_Exercise details_
Your answer should consist of each line from the data below that contains "OAuth".
*** Record set Section Begins ***
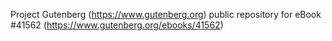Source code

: Project Gutenberg (https://www.gutenberg.org) public repository for eBook #41562 (https://www.gutenberg.org/ebooks/41562)

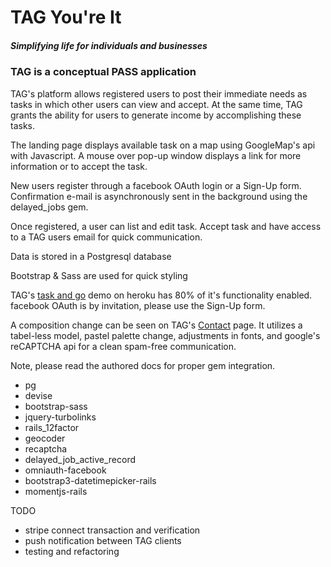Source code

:
# TAG  You're It
##### _Simplifying life for individuals and businesses_

### TAG is a conceptual PASS application

TAG's platform allows registered users to post their immediate needs as tasks in which other users can view and accept. At the same time, TAG grants the ability for users to generate income by accomplishing these tasks.

The landing page displays available task on a map using GoogleMap's api with Javascript. A mouse over pop-up window displays a link for more information or to accept the task.

New users register through a facebook OAuth login or a Sign-Up form. Confirmation e-mail is asynchronously sent in the background using the delayed_jobs gem.

Once registered, a user can list and edit task. Accept task and have access to a TAG users email for quick communication.

Data is stored in a Postgresql database

Bootstrap & Sass are used for quick styling

TAG's [task and go](http://taskandgo.herokuapp.com) demo on heroku has 80% of it's functionality enabled. facebook OAuth is by invitation, please use the Sign-Up form.

A composition change can be seen on TAG's  [Contact](http://taskandgo.herokuapp.com) page. It utilizes a tabel-less model, pastel palette change, adjustments in fonts, and google's reCAPTCHA api for a clean spam-free communication.

Note, please read the authored docs for proper gem integration.
- pg
- devise
- bootstrap-sass
- jquery-turbolinks
- rails_12factor
- geocoder
- recaptcha
- delayed_job_active_record
- omniauth-facebook
- bootstrap3-datetimepicker-rails
- momentjs-rails

TODO
- stripe connect transaction and verification
- push notification between TAG clients
- testing and refactoring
*** Record set Section Ends ***
_Result_
New users register through a facebook OAuth login or a Sign-Up form. Confirmation e-mail is asynchronously sent in the background using the delayed_jobs gem.
TAG's [task and go](http://taskandgo.herokuapp.com) demo on heroku has 80% of it's functionality enabled. facebook OAuth is by invitation, please use the Sign-Up form.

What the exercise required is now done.